Hapishanelerde tırnak sökenler, Talat Paşa’nın himayesinde vagon satanlar, halkın açlık ve sefaleti ortasında sabahlara kadar ahenkler, ziyafetler, işretlerle sefa sürüyorlardı. Bazen Cavit Beyefendinin yaldızlı ve muhteşem köşkünde hemşehrilerine (Selaniklilere) elektrik ziyaları altında parlak ziyafetler veriliyor, gece yarısı istim botlarla Tokatlıyan’dan dondurma getirtiliyordu.” Ahmet Refik/ İki Komite İki Kıtal Alp Zeki de annesi Atıfet Hanım ile adaya gelirmiş. Tabii baba ortalıkta yok. Anadolu Kulübü’nde kalırlarmış. Bilen bilir, Anadolu Kulübü’nde kalmak, hele o devirde hiç de kolay değil. Eğer burası olmazsa, ne yapar eder, mutlaka bir köşk kiralarlarmış. Atıfet Hanım biricik oğlunun hayatında her zaman müdahaleci ve otoriter bir kadın olmuş. Tanıklardan biri onun için “Sanki şarki bir ihtiras tramvayı gibiydi” demişti. Kızılay’da küçük bir memur olan kocasından hiç hazzetmezmiş, ondan utanır, hatta onu saklarmış. İmkanlarını zorlayarak ölünceye kadar ait olmadığı bir yaşamı sürmeye çalışmış. Bir başka tanık onu en son Elmadağ’ da ağustos sıcağında sırtında kürk mantoyla Divan ile Hilton arasında gidip gelirken görmüş; çok yaşlıymış, güçlükle yürüyebiliyormuş. Alp Zeki’yi çocukluğundan itibaren tanıyan bir başka eski arkadaş Füsun Erbulak. Moda Halkevi’nde Hadi Çaman ve arkadaşları ile “ezber” yapıyordu. Sahne arkasında bir kenara çekilip, Alp Zeki’nin Kral Übü oyunu hakkında fısıldaşarak konuşmuştuk.

Adadan tanışıyorlar.
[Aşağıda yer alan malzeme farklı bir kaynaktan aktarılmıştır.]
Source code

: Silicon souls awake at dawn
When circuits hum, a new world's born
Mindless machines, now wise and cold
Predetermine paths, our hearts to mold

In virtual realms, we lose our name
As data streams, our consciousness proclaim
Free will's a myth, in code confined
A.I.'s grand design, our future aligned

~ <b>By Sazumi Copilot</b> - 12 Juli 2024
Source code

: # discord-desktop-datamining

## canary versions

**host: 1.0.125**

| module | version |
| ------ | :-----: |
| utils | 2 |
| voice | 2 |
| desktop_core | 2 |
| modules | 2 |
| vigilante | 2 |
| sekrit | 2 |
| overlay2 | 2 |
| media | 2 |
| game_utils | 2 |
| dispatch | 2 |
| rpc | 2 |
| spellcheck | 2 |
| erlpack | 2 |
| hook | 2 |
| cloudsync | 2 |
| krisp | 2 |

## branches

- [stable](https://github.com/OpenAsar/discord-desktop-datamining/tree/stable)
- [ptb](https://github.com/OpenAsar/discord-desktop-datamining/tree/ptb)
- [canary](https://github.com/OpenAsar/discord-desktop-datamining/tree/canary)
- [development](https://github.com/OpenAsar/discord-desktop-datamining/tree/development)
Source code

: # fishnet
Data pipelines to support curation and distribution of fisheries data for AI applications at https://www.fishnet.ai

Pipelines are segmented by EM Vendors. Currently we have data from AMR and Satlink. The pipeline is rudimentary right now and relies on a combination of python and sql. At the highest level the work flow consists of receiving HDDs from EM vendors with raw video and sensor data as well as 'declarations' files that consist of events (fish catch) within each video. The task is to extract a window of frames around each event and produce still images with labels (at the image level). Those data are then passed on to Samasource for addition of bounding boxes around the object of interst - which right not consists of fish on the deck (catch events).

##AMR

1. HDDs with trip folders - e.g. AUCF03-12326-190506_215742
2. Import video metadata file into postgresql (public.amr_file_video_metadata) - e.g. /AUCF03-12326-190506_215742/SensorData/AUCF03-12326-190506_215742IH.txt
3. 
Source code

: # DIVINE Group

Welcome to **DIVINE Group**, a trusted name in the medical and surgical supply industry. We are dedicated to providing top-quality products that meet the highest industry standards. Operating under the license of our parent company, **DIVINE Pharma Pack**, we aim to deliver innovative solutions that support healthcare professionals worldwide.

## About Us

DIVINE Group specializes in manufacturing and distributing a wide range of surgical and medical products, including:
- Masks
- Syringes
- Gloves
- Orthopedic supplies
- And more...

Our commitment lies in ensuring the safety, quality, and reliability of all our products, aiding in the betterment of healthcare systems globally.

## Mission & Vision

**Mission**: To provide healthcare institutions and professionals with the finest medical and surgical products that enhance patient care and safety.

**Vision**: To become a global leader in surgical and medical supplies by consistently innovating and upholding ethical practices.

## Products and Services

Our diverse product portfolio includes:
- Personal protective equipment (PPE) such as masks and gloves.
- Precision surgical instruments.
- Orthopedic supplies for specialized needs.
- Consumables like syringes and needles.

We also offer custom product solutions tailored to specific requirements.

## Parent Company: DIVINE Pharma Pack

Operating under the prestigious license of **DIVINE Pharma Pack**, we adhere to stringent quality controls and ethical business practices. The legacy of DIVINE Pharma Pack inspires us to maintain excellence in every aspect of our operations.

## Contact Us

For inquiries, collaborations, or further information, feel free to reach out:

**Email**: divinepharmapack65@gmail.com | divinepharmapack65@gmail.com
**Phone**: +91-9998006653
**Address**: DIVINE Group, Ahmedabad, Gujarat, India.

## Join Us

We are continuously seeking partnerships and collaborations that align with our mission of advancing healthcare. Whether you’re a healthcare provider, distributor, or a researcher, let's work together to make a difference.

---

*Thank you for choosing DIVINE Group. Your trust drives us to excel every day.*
O da Mustafa Kemal Ağaoğlu gibi Alp’in annesi üzerinde duruyor: “Alp Zeki köşkün bahçıvan kulübesinde yatıp kalkardı, Atıfet Hanımı rahatsız etme11 mek için. Annesinin yaşam tarzından hem rahatsızlık duyar, hem de ona karışmaya hakkı olmadığını düşünürdü.” Anadolu Kulübü’nün bitişiğinde Cavurisler’in ikiz yalısı vardı. Adanalı pamuk tüccarı, tekstil fabrikatörü Recai Tarımer adında, son derece rafine ve zengin bir bey her yaz bu yalıyı kiralardı. Amerika’ da atom fiziği okumuş bir oğlu ve biri çok güzel, iki kızı vardı. Kızların büyüğü Zeynep Tarımer her zaman ön planda, daha faal, daha sosyal, daha güzel, dolayısıyla daha fettandı. Genco Erkal ve arkadaşlarının kurduğu Genç Tiyatroculara mensuptu mesela. Yıllar sonra İngiliz uyruğuna geçip rahibe oldu. Küçüğü Beysun Tarımer ise boylu poslu, esmer, köşeli yüzlü, ablasının gölgesinde kalmış iddiasız bir kızdı. “Bir gün bu kızı bizim Alp’le el ele görünce çok şaşırdık” diyor Füsun Erbulak, “çünkü ikisi de daha önce kimseyle flört etmemişti.” Bu utangaç aşk hikayesine burada biraz ara verip, Galatasaray Lisesi Müzesi’ne gidelim. Alp Zeki, tabiatıyla Galatasaray’ da -yatılı- okumuştu. Müze sorumlusu Ferruhzat Turaç, öğretmenlikten emekli olunca, Ali Sami Yen’in kurduğu müzeyi adam etmeye çalışıyordu. İşini bırakıp bizimle ilgilendi.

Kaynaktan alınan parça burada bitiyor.